Can this function be rewritten to improve numerical stability?

We once had this (or at least something very similar) in my first numerical analysis class:

There it was proposed to calculate $f$ in terms of $y = \exp(-ux)$ instead. I.e. first set $y$ and then calculate $$f(x) = \frac{1-e^{-ux}}{u} = -x\frac{1-y}{\log(y)}$$

I have never understood why this should have any effect on the calculation, however... (It may only have an effect, if we make some assumptions on how the values get calculated inside the computer).

Edit: J.M. gave a very nice link in the comments, where it is explained why the above works!

If you make some numerical tests, let me know what you get (I'd be interested whether this actually does what they claimed it would)! ;)

The reason you get error is due to the machine precision of floating point arithmetic.
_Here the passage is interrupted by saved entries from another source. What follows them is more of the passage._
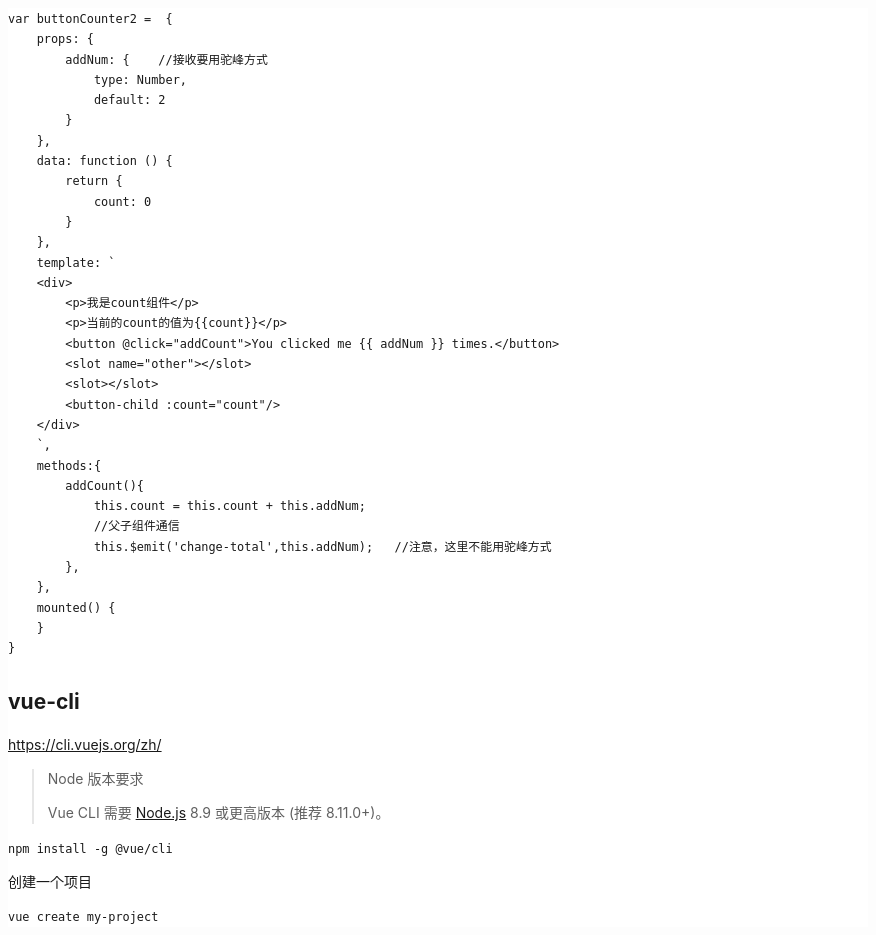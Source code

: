

```
var buttonCounter2 =  {
    props: {
        addNum: {    //接收要用驼峰方式
            type: Number,
            default: 2
        }
    },
    data: function () {
        return {
            count: 0
        }
    },
    template: `
    <div>
        <p>我是count组件</p>
        <p>当前的count的值为{{count}}</p>
        <button @click="addCount">You clicked me {{ addNum }} times.</button>
        <slot name="other"></slot>
        <slot></slot>
        <button-child :count="count"/>
    </div>
    `,
    methods:{
        addCount(){
            this.count = this.count + this.addNum;
            //父子组件通信
            this.$emit('change-total',this.addNum);   //注意，这里不能用驼峰方式
        },
    },
    mounted() {
    }
}
```



## vue-cli

https://cli.vuejs.org/zh/

> Node 版本要求
>
> Vue CLI 需要 [Node.js](https://nodejs.org/) 8.9 或更高版本 (推荐 8.11.0+)。

```
npm install -g @vue/cli
```

创建一个项目

```
vue create my-project
```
What is happening is not so much that $1-e^{ux}$ has issues with machine precision, but rather that you are dividing by something that is quite small, as well.

Essentially, if $e^{ux}$ is less than approximately $2.2 \times 10^{-16}$ (the machine $\varepsilon$) for double-precision arithmetic, then the total quantity $1-e^{ux}$ will return exactly 1. However, this is not so much an issue... 1 times something is very nearly the same thing as 0.99999999999999... times something.

The problem is then dividing by a very small number: $1/u$. If your $u < 2.2\times 10^{-16}$, then $1/u$ is very large, and the numerator is unable to "cancel" this effect. Furthermore, and I don't recall what the OFL limit for doubles are off the top of my head, if $1/u$ is larger than something like $2^{32}$, you're out of luck anyways.

One thing that you can do is compute $\log f(x)$ first: $\log f(x) = \log(1-e^{ux})-\log(u)$. You will still have the machine epsilon issue (ie, small values of $u$ will essentially make the log return $0$, but this is going to be nearly true for values in a neighborhood anyways), but your denominator will be more manageable.

Edit: Of course, one other method is to use the trusty ol' Taylor expansion for $e^{ut}$. Then, you have $f(x) = \frac{1}{u}+\sum_i \frac{(ux)^i}{i!u}$. The numerator is small, and the denominator is small, so they will to some degree cancel each other out. Compute each term in the sum independently, store them, and then add.

As J.M. pointed out in a comment to another answer, some platforms and programming languages have a primitive that computes $2^x-1$ or $e^x-1$ in a single step with without precision loss for small $x$. For example, in C99 <math.h> there is the expm1() function, which ought to map to the F2XM1 instruction on the x86 platform (via a scaling of $x$ by $\frac{1}{\log2}$).